Commission ‘naïve’ in approach to Capital Markets Union - ShareAction
The European Commission has been accused of naïvety in its approach to the Capital Markets Union (CMU), failing to address the public’s distrust of the investment industry, according to a leading responsible investment group.
ShareAction, which today announced that Jupiter Asset Management’s former director of stewardship Emma Howard Boyd had been named its chair-designate, said that despite the CMU green paper acknowledging the importance of restoring investors’ trust in the financial sector, it lacked any specific proposals to enhance transparency.
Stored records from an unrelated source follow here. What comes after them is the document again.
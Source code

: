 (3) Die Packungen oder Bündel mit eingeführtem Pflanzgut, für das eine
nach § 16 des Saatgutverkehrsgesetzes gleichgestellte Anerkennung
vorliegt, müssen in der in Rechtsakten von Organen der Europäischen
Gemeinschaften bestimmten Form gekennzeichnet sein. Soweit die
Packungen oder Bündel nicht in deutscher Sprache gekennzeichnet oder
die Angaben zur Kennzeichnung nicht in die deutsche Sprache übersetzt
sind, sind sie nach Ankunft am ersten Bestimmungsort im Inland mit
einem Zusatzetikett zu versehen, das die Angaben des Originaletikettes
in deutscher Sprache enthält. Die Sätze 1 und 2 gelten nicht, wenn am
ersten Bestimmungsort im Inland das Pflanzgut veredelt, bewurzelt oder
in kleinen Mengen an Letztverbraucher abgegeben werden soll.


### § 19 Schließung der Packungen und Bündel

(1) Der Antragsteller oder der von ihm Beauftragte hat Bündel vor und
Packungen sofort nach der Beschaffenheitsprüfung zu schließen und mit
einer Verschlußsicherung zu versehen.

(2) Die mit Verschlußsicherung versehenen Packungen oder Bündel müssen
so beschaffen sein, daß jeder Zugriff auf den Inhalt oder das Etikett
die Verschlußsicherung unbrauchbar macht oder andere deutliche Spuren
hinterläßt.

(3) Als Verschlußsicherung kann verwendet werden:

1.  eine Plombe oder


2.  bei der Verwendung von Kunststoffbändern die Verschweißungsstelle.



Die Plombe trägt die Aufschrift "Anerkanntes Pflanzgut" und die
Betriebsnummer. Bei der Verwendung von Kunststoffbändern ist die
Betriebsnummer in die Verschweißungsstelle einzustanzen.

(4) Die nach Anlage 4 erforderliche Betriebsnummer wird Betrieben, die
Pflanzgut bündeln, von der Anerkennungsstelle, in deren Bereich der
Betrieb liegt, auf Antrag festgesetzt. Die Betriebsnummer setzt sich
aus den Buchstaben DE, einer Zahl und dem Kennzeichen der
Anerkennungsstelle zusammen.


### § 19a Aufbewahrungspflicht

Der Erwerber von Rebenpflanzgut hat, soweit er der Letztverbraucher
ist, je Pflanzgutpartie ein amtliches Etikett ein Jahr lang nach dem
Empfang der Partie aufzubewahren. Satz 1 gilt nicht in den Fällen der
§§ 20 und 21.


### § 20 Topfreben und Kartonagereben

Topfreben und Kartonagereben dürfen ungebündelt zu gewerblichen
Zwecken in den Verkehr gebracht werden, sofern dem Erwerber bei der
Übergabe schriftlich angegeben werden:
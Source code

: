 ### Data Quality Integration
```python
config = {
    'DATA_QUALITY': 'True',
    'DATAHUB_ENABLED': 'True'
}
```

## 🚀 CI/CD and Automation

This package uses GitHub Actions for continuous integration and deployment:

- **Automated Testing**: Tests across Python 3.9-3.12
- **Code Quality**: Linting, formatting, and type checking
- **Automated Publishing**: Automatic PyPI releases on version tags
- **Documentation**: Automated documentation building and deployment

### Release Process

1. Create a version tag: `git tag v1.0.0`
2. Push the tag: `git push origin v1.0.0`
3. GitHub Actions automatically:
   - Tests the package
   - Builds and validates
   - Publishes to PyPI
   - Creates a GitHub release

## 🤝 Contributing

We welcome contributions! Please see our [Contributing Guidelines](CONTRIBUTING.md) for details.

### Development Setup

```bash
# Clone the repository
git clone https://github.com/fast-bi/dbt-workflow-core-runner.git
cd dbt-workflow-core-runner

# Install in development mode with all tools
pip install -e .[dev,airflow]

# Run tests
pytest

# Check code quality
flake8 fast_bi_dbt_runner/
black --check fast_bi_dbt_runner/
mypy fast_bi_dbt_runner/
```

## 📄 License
Catherine Howarth, chief executive of the charity, said: “The green paper acknowledges the need to improve trust in the financial system but these proposals appear to be somewhat naïve when it comes to tackling the deficit of public support across Europe in the investment industry.
Howarth cited the UK’s Kay Review on long-term decision making as proof that pension funds and other institutional investors faced misaligned incentives that prevented them from acting in the best interest of beneficiaries.
“We look forward to responding in detail to the green paper to set out concrete ways the Commission could address these concerns across Europe,” she added.
Her comments are some of the most critical to come from stakeholder groups to date, with large parts of the pension and insurance industry focusing instead on the potential opportunities created by better integration of financial products across the European internal market.
Commissioner for financial stability Jonathan Hill, who has been tasked with the launch of the CMU by 2019, said earlier this week that its development would help unlock liquidity across Europe, increasing capital flows to infrastructure projects and small and medium-sized enterprises (SMEs).
However, European parliamentarians have struck a note of caution over the proposals, put to a three-month consultation by the Commission, with German Green MEP Sven Giegold urging the CMU’s creation be used to make financial markets compatible with EU values.
“A CMU with a one-sided and short-term focus on shareholder value is exactly what the EU doesn’t need,” Giegold warned.